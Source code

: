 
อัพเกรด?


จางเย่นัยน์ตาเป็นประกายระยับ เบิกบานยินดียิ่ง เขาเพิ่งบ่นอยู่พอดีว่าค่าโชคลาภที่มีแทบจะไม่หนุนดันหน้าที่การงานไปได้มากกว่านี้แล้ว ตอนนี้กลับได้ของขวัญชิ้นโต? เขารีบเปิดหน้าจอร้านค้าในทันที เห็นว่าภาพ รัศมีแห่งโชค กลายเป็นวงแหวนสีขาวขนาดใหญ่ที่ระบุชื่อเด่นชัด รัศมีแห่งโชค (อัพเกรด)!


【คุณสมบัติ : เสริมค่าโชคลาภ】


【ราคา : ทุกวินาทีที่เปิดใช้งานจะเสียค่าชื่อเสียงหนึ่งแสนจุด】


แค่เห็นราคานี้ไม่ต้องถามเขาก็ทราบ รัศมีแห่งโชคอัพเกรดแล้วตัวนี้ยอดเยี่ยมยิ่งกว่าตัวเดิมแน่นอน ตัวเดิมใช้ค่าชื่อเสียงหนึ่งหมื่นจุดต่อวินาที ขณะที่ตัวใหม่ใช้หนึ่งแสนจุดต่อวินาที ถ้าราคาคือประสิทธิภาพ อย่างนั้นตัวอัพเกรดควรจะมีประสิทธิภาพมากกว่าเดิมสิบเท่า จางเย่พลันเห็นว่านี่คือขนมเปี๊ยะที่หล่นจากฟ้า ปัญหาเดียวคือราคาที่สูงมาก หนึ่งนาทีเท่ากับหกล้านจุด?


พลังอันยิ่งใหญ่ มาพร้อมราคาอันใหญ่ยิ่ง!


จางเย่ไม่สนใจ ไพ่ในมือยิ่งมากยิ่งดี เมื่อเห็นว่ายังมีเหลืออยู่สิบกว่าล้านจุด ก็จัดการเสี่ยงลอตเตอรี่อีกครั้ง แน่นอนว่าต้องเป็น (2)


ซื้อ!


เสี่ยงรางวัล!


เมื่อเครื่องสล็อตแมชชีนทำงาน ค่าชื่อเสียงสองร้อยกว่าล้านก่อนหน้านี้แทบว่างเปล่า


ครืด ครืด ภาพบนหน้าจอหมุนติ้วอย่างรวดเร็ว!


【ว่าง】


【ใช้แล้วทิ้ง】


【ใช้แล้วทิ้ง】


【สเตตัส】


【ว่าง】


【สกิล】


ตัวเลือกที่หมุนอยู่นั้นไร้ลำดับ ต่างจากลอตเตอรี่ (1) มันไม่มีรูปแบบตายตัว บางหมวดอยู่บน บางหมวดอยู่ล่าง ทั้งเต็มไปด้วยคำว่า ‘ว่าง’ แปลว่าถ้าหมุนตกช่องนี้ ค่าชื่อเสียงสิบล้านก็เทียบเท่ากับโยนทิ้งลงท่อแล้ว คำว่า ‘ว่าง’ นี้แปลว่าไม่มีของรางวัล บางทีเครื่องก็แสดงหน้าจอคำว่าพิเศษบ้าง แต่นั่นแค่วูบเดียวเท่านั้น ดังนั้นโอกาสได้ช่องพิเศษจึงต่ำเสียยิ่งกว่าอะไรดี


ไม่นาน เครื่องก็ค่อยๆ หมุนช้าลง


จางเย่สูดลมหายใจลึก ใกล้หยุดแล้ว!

— WHAT THE EXERCISE ASKS —
Return the entries above exactly as they were written.

— WRITTEN SOLUTION —
Source code

: 
อัพเกรด?


จางเย่นัยน์ตาเป็นประกายระยับ เบิกบานยินดียิ่ง เขาเพิ่งบ่นอยู่พอดีว่าค่าโชคลาภที่มีแทบจะไม่หนุนดันหน้าที่การงานไปได้มากกว่านี้แล้ว ตอนนี้กลับได้ของขวัญชิ้นโต? เขารีบเปิดหน้าจอร้านค้าในทันที เห็นว่าภาพ รัศมีแห่งโชค กลายเป็นวงแหวนสีขาวขนาดใหญ่ที่ระบุชื่อเด่นชัด รัศมีแห่งโชค (อัพเกรด)!


【คุณสมบัติ : เสริมค่าโชคลาภ】


【ราคา : ทุกวินาทีที่เปิดใช้งานจะเสียค่าชื่อเสียงหนึ่งแสนจุด】


แค่เห็นราคานี้ไม่ต้องถามเขาก็ทราบ รัศมีแห่งโชคอัพเกรดแล้วตัวนี้ยอดเยี่ยมยิ่งกว่าตัวเดิมแน่นอน ตัวเดิมใช้ค่าชื่อเสียงหนึ่งหมื่นจุดต่อวินาที ขณะที่ตัวใหม่ใช้หนึ่งแสนจุดต่อวินาที ถ้าราคาคือประสิทธิภาพ อย่างนั้นตัวอัพเกรดควรจะมีประสิทธิภาพมากกว่าเดิมสิบเท่า จางเย่พลันเห็นว่านี่คือขนมเปี๊ยะที่หล่นจากฟ้า ปัญหาเดียวคือราคาที่สูงมาก หนึ่งนาทีเท่ากับหกล้านจุด?


พลังอันยิ่งใหญ่ มาพร้อมราคาอันใหญ่ยิ่ง!


จางเย่ไม่สนใจ ไพ่ในมือยิ่งมากยิ่งดี เมื่อเห็นว่ายังมีเหลืออยู่สิบกว่าล้านจุด ก็จัดการเสี่ยงลอตเตอรี่อีกครั้ง แน่นอนว่าต้องเป็น (2)


ซื้อ!


เสี่ยงรางวัล!


เมื่อเครื่องสล็อตแมชชีนทำงาน ค่าชื่อเสียงสองร้อยกว่าล้านก่อนหน้านี้แทบว่างเปล่า


ครืด ครืด ภาพบนหน้าจอหมุนติ้วอย่างรวดเร็ว!


【ว่าง】


【ใช้แล้วทิ้ง】


【ใช้แล้วทิ้ง】


【สเตตัส】


【ว่าง】


【สกิล】


ตัวเลือกที่หมุนอยู่นั้นไร้ลำดับ ต่างจากลอตเตอรี่ (1) มันไม่มีรูปแบบตายตัว บางหมวดอยู่บน บางหมวดอยู่ล่าง ทั้งเต็มไปด้วยคำว่า ‘ว่าง’ แปลว่าถ้าหมุนตกช่องนี้ ค่าชื่อเสียงสิบล้านก็เทียบเท่ากับโยนทิ้งลงท่อแล้ว คำว่า ‘ว่าง’ นี้แปลว่าไม่มีของรางวัล บางทีเครื่องก็แสดงหน้าจอคำว่าพิเศษบ้าง แต่นั่นแค่วูบเดียวเท่านั้น ดังนั้นโอกาสได้ช่องพิเศษจึงต่ำเสียยิ่งกว่าอะไรดี


ไม่นาน เครื่องก็ค่อยๆ หมุนช้าลง


จางเย่สูดลมหายใจลึก ใกล้หยุดแล้ว!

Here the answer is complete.